You observe the data set \mathbf{x} consisting of 5 samples:
\mathbf{x}= 0.8, 0.7, 0.4, 0.7, 0.2
Using the formula above, what is the value of T_{5} for this data set? (You are encouraged to use computational tools.)

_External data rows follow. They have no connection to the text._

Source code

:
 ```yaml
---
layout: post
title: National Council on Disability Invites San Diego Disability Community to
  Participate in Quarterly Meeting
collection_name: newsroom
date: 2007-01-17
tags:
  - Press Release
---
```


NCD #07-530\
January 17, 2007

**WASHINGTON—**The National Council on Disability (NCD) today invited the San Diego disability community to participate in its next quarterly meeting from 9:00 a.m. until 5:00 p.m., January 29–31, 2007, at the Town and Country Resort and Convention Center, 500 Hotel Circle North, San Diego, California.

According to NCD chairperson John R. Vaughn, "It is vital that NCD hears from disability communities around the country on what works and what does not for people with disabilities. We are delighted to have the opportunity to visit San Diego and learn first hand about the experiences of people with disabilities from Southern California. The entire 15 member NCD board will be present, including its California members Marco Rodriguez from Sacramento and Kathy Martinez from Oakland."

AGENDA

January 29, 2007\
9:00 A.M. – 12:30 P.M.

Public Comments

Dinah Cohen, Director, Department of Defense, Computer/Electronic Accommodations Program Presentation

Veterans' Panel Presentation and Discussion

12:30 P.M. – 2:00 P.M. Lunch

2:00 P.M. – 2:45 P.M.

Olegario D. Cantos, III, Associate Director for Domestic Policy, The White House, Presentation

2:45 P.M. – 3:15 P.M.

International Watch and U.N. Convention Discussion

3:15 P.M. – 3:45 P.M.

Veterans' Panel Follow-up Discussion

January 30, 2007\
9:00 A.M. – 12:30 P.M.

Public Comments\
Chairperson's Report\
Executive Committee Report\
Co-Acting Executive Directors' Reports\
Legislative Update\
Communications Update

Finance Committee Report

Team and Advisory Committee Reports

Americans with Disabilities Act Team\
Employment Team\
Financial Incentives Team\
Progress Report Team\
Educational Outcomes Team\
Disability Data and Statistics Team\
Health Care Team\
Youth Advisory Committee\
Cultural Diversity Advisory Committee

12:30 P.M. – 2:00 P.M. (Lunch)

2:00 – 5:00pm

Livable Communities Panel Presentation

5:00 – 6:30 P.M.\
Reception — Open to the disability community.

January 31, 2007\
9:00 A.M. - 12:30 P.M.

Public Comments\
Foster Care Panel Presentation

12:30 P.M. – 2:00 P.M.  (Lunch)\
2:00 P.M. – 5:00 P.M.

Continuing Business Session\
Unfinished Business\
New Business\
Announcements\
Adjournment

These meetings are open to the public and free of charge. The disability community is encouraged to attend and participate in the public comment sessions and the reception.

To compute the value of T_5 for this data set, we first need to reorder the samples from smallest to largest:
\mathbf{x}= 0.2, 0.4, 0.7, 0.7, 0.8
Next, let's plug in the values into the formula for T_5:
T_5 = sqrt(5) * max{ |(1-1)/5 - 0.2 * 1|, |(2/5) - 0.4 * 1|, |(3/5) - 0.7 * 1|, |(4/5) - 0.7 * 1|, |(5/5) - 0.8 * 1| }
Calculating each component individually:
|(1-1)/5 - 0.2 * 1| = |0 - 0.2| = 0.2
|(2/5) - 0.4 * 1| = |0.4 - 0.4| = 0
|(3/5) - 0.7 * 1| = |0.6 - 0.7| = 0.1
|(4/5) - 0.7 * 1| = |0.8 - 0.7| = 0.1
|(5/5) - 0.8 * 1| = |1 - 0.8| = 0.2
Taking the maximum of these values, we have:
T_5 = sqrt(5) * max{0.2, 0, 0.1, 0.1, 0.2}
T_5 = sqrt(5) * 0.2
T_5 ≈ 0.447
Therefore, the value of T_5 for this data set is approximately 0.447.

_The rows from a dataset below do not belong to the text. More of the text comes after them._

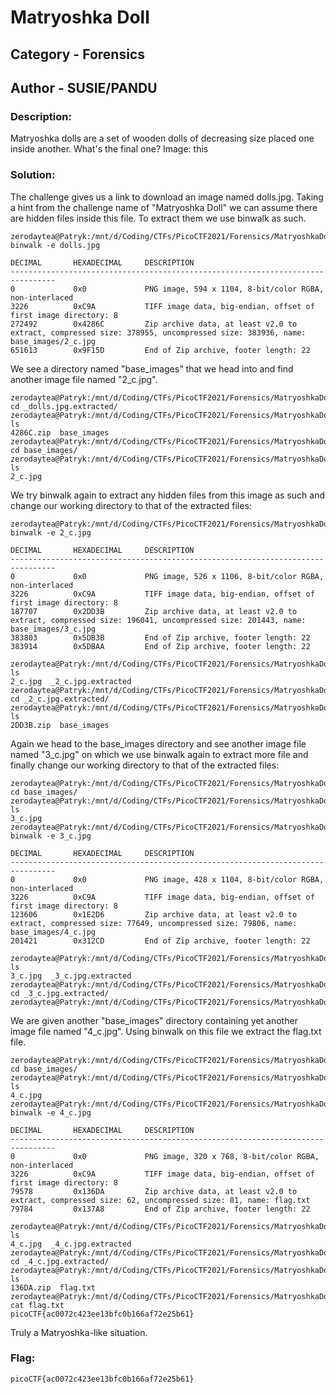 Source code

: # Matryoshka Doll
## Category - Forensics
## Author - SUSIE/PANDU

### Description: 
Matryoshka dolls are a set of wooden dolls of decreasing size placed one inside another. What's the final one? Image: this

### Solution:
The challenge gives us a link to download an image named dolls.jpg. Taking a hint from the challenge name of "Matryoshka Doll" we can assume there are hidden files inside this
file. To extract them we use binwalk as such.
```
zerodaytea@Patryk:/mnt/d/Coding/CTFs/PicoCTF2021/Forensics/MatryoshkaDoll$ binwalk -e dolls.jpg

DECIMAL       HEXADECIMAL     DESCRIPTION
--------------------------------------------------------------------------------
0             0x0             PNG image, 594 x 1104, 8-bit/color RGBA, non-interlaced
3226          0xC9A           TIFF image data, big-endian, offset of first image directory: 8
272492        0x4286C         Zip archive data, at least v2.0 to extract, compressed size: 378955, uncompressed size: 383936, name: base_images/2_c.jpg
651613        0x9F15D         End of Zip archive, footer length: 22
```
We see a directory named "base_images" that we head into and find another image file named "2_c.jpg". 
```
zerodaytea@Patryk:/mnt/d/Coding/CTFs/PicoCTF2021/Forensics/MatryoshkaDoll$ cd _dolls.jpg.extracted/
zerodaytea@Patryk:/mnt/d/Coding/CTFs/PicoCTF2021/Forensics/MatryoshkaDoll/_dolls.jpg.extracted$ ls
4286C.zip  base_images
zerodaytea@Patryk:/mnt/d/Coding/CTFs/PicoCTF2021/Forensics/MatryoshkaDoll/_dolls.jpg.extracted$ cd base_images/
zerodaytea@Patryk:/mnt/d/Coding/CTFs/PicoCTF2021/Forensics/MatryoshkaDoll/_dolls.jpg.extracted/base_images$ ls
2_c.jpg
```
We try binwalk again to extract any hidden files from this image as such and change our working directory to that of the extracted files:
```
zerodaytea@Patryk:/mnt/d/Coding/CTFs/PicoCTF2021/Forensics/MatryoshkaDoll/_dolls.jpg.extracted/base_images$ binwalk -e 2_c.jpg

DECIMAL       HEXADECIMAL     DESCRIPTION
--------------------------------------------------------------------------------
0             0x0             PNG image, 526 x 1106, 8-bit/color RGBA, non-interlaced
3226          0xC9A           TIFF image data, big-endian, offset of first image directory: 8
187707        0x2DD3B         Zip archive data, at least v2.0 to extract, compressed size: 196041, uncompressed size: 201443, name: base_images/3_c.jpg
383803        0x5DB3B         End of Zip archive, footer length: 22
383914        0x5DBAA         End of Zip archive, footer length: 22

zerodaytea@Patryk:/mnt/d/Coding/CTFs/PicoCTF2021/Forensics/MatryoshkaDoll/_dolls.jpg.extracted/base_images$ ls
2_c.jpg  _2_c.jpg.extracted
zerodaytea@Patryk:/mnt/d/Coding/CTFs/PicoCTF2021/Forensics/MatryoshkaDoll/_dolls.jpg.extracted/base_images$ cd _2_c.jpg.extracted/
zerodaytea@Patryk:/mnt/d/Coding/CTFs/PicoCTF2021/Forensics/MatryoshkaDoll/_dolls.jpg.extracted/base_images/_2_c.jpg.extracted$ ls
2DD3B.zip  base_images
```
Again we head to the base_images directory and see another image file named "3_c.jpg" on which we use binwalk again to extract more file and finally change our working
directory to that of the extracted files:
```
zerodaytea@Patryk:/mnt/d/Coding/CTFs/PicoCTF2021/Forensics/MatryoshkaDoll/_dolls.jpg.extracted/base_images/_2_c.jpg.extracted$ cd base_images/
zerodaytea@Patryk:/mnt/d/Coding/CTFs/PicoCTF2021/Forensics/MatryoshkaDoll/_dolls.jpg.extracted/base_images/_2_c.jpg.extracted/base_images$ ls
3_c.jpg
zerodaytea@Patryk:/mnt/d/Coding/CTFs/PicoCTF2021/Forensics/MatryoshkaDoll/_dolls.jpg.extracted/base_images/_2_c.jpg.extracted/base_images$ binwalk -e 3_c.jpg

DECIMAL       HEXADECIMAL     DESCRIPTION
--------------------------------------------------------------------------------
0             0x0             PNG image, 428 x 1104, 8-bit/color RGBA, non-interlaced
3226          0xC9A           TIFF image data, big-endian, offset of first image directory: 8
123606        0x1E2D6         Zip archive data, at least v2.0 to extract, compressed size: 77649, uncompressed size: 79806, name: base_images/4_c.jpg
201421        0x312CD         End of Zip archive, footer length: 22

zerodaytea@Patryk:/mnt/d/Coding/CTFs/PicoCTF2021/Forensics/MatryoshkaDoll/_dolls.jpg.extracted/base_images/_2_c.jpg.extracted/base_images$ ls
3_c.jpg  _3_c.jpg.extracted
zerodaytea@Patryk:/mnt/d/Coding/CTFs/PicoCTF2021/Forensics/MatryoshkaDoll/_dolls.jpg.extracted/base_images/_2_c.jpg.extracted/base_images$ cd _3_c.jpg.extracted/
zerodaytea@Patryk:/mnt/d/Coding/CTFs/PicoCTF2021/Forensics/MatryoshkaDoll/_dolls.jpg.extracted/base_images/_2_c.jpg.extracted/base_images/_3_c.jpg.extracted$
```
We are given another "base_images" directory containing yet another image file named "4_c.jpg". Using binwalk on this file we extract the flag.txt file.
```
zerodaytea@Patryk:/mnt/d/Coding/CTFs/PicoCTF2021/Forensics/MatryoshkaDoll/_dolls.jpg.extracted/base_images/_2_c.jpg.extracted/base_images/_3_c.jpg.extracted$ cd base_images/
zerodaytea@Patryk:/mnt/d/Coding/CTFs/PicoCTF2021/Forensics/MatryoshkaDoll/_dolls.jpg.extracted/base_images/_2_c.jpg.extracted/base_images/_3_c.jpg.extracted/base_images$ ls
4_c.jpg
zerodaytea@Patryk:/mnt/d/Coding/CTFs/PicoCTF2021/Forensics/MatryoshkaDoll/_dolls.jpg.extracted/base_images/_2_c.jpg.extracted/base_images/_3_c.jpg.extracted/base_images$ binwalk -e 4_c.jpg

DECIMAL       HEXADECIMAL     DESCRIPTION
--------------------------------------------------------------------------------
0             0x0             PNG image, 320 x 768, 8-bit/color RGBA, non-interlaced
3226          0xC9A           TIFF image data, big-endian, offset of first image directory: 8
79578         0x136DA         Zip archive data, at least v2.0 to extract, compressed size: 62, uncompressed size: 81, name: flag.txt
79784         0x137A8         End of Zip archive, footer length: 22

zerodaytea@Patryk:/mnt/d/Coding/CTFs/PicoCTF2021/Forensics/MatryoshkaDoll/_dolls.jpg.extracted/base_images/_2_c.jpg.extracted/base_images/_3_c.jpg.extracted/base_images$ ls
4_c.jpg  _4_c.jpg.extracted
zerodaytea@Patryk:/mnt/d/Coding/CTFs/PicoCTF2021/Forensics/MatryoshkaDoll/_dolls.jpg.extracted/base_images/_2_c.jpg.extracted/base_images/_3_c.jpg.extracted/base_images$ cd _4_c.jpg.extracted/
zerodaytea@Patryk:/mnt/d/Coding/CTFs/PicoCTF2021/Forensics/MatryoshkaDoll/_dolls.jpg.extracted/base_images/_2_c.jpg.extracted/base_images/_3_c.jpg.extracted/base_images/_4_c.jpg.extracted$ ls
136DA.zip  flag.txt
zerodaytea@Patryk:/mnt/d/Coding/CTFs/PicoCTF2021/Forensics/MatryoshkaDoll/_dolls.jpg.extracted/base_images/_2_c.jpg.extracted/base_images/_3_c.jpg.extracted/base_images/_4_c.jpg.extracted$ cat flag.txt
picoCTF{ac0072c423ee13bfc0b166af72e25b61}
```
Truly a Matryoshka-like situation.

### Flag:
```
picoCTF{ac0072c423ee13bfc0b166af72e25b61}
```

To calculate the value of T5, we need to follow these steps:
Step 1: Reorder the samples from smallest to largest:
x = {0.2, 0.4, 0.7, 0.7, 0.8}
Step 2: Calculate the test statistic for each value of i:
For i = 1:
| (1-1)/5 - 0.2 | = 0.2
| 1/5 - 0.2 | = 0.2
For i = 2:
| (2-1)/5 - 0.4 | = 0.2
| 2/5 - 0.4 | = 0.2
For i = 3:
| (3-1)/5 - 0.7 | = 0.4
| 3/5 - 0.7 | = 0.1
For i = 4:
| (4-1)/5 - 0.7 | = 0.1
| 4/5 - 0.7 | = 0.3
For i = 5:
| (5-1)/5 - 0.8 | = 0.6
| 5/5 - 0.8 | = 0.2
Step 3: Calculate the maximum value among all test statistics:
Max{0.2, 0.2, 0.4, 0.1, 0.3, 0.6, 0.2} = 0.6
Step 4: Multiply the maximum value by sqrt(n):
T5 = sqrt(5) * 0.6 ≈ 1.34
Therefore, the value of T5 for this data set is approximately 1.34.